Where the records below begin, start copying, and stop after the line that contains "This lab contains"; reproduce every line exactly but omit pictures.
*** Dataset records ***
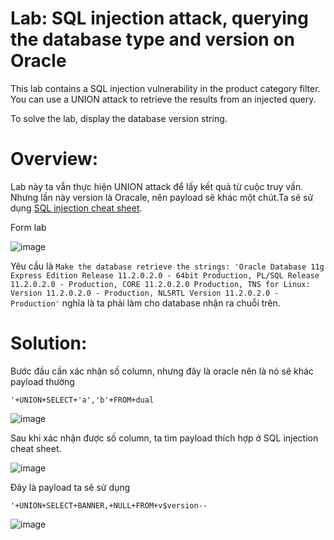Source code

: # Lab: SQL injection attack, querying the database type and version on Oracle

This lab contains a SQL injection vulnerability in the product category filter. You can use a UNION attack to retrieve the results from an injected query.

To solve the lab, display the database version string.

# Overview:

Lab này ta vẫn thực hiện UNION attack để lấy kết quả từ cuộc truy vấn. Nhưng lần này version là Oracale, nên payload sẽ khác một chút.Ta sẽ sử dụng [SQL injection cheat sheet](https://portswigger.net/web-security/sql-injection/cheat-sheet).

Form lab

![image](https://user-images.githubusercontent.com/115911041/232260666-3178f2b8-becb-4f27-b3ba-ea6b30992bc4.png)

Yêu cầu là `Make the database retrieve the strings: 'Oracle Database 11g Express Edition Release 11.2.0.2.0 - 64bit Production, PL/SQL Release 11.2.0.2.0 - Production, CORE 11.2.0.2.0 Production, TNS for Linux: Version 11.2.0.2.0 - Production, NLSRTL Version 11.2.0.2.0 - Production'` nghĩa là ta phải làm cho database nhận ra chuỗi trên.

# Solution:

Bước đầu cần xác nhận số column, nhưng đây là oracle nên là nó sẽ khác payload thường

`'+UNION+SELECT+'a','b'+FROM+dual`

![image](https://user-images.githubusercontent.com/115911041/232260764-1dfe2d03-075b-403a-afe1-2bff66dbd777.png)

Sau khi xác nhận được số column, ta tìm payload thích hợp ở SQL injection cheat sheet.

![image](https://user-images.githubusercontent.com/115911041/232260793-4da8bfa6-4be1-4fd9-a9a0-1f9e696a37cd.png)

Đây là payload ta sẽ sử dụng

`'+UNION+SELECT+BANNER,+NULL+FROM+v$version--`

![image](https://user-images.githubusercontent.com/115911041/232260855-c756b946-d040-4308-843d-98eb096526b4.png)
***
# Answer section
Source code

: # Lab: SQL injection attack, querying the database type and version on Oracle

This lab contains a SQL injection vulnerability in the product category filter. You can use a UNION attack to retrieve the results from an injected query.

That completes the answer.